> [WHAT TO PRODUCE]: Filter the entries below down to the lines that hold "hover".

> [INPUT DATA]:
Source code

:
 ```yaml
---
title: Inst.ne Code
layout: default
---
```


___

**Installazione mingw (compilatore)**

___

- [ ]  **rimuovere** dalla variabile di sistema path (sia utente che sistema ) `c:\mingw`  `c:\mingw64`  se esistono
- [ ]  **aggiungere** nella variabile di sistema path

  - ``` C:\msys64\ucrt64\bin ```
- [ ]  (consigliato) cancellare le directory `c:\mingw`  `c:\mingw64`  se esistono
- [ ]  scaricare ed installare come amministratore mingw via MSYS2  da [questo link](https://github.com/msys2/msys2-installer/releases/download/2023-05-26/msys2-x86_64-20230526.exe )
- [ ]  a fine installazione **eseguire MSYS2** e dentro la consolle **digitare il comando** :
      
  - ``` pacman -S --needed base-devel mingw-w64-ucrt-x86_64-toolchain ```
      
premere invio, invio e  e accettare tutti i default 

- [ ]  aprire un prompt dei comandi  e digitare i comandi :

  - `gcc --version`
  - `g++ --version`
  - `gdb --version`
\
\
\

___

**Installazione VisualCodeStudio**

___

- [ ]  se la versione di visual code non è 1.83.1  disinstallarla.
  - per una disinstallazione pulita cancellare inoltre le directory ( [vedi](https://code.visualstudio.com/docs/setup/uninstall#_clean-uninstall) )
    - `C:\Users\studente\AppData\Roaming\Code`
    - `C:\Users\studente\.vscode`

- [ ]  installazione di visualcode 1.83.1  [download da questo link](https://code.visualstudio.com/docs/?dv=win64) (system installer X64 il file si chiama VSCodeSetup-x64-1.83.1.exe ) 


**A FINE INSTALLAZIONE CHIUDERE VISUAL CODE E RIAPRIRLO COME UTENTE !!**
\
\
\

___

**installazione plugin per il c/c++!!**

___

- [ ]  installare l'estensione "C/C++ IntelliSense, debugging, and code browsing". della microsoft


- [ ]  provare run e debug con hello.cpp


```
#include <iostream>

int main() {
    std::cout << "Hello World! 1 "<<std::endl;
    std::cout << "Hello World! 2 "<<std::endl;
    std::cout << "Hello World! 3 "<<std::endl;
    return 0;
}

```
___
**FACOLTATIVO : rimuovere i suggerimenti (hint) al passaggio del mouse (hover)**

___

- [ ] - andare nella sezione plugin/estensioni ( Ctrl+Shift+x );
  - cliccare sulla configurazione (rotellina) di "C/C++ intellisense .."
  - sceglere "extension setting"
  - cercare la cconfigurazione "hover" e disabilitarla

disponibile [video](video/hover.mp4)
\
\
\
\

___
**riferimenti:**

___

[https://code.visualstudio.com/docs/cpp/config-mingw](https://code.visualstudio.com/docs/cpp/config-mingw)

> [ANSWER SECTION]:
**FACOLTATIVO : rimuovere i suggerimenti (hint) al passaggio del mouse (hover)**
  - cercare la cconfigurazione "hover" e disabilitarla
disponibile [video](video/hover.mp4)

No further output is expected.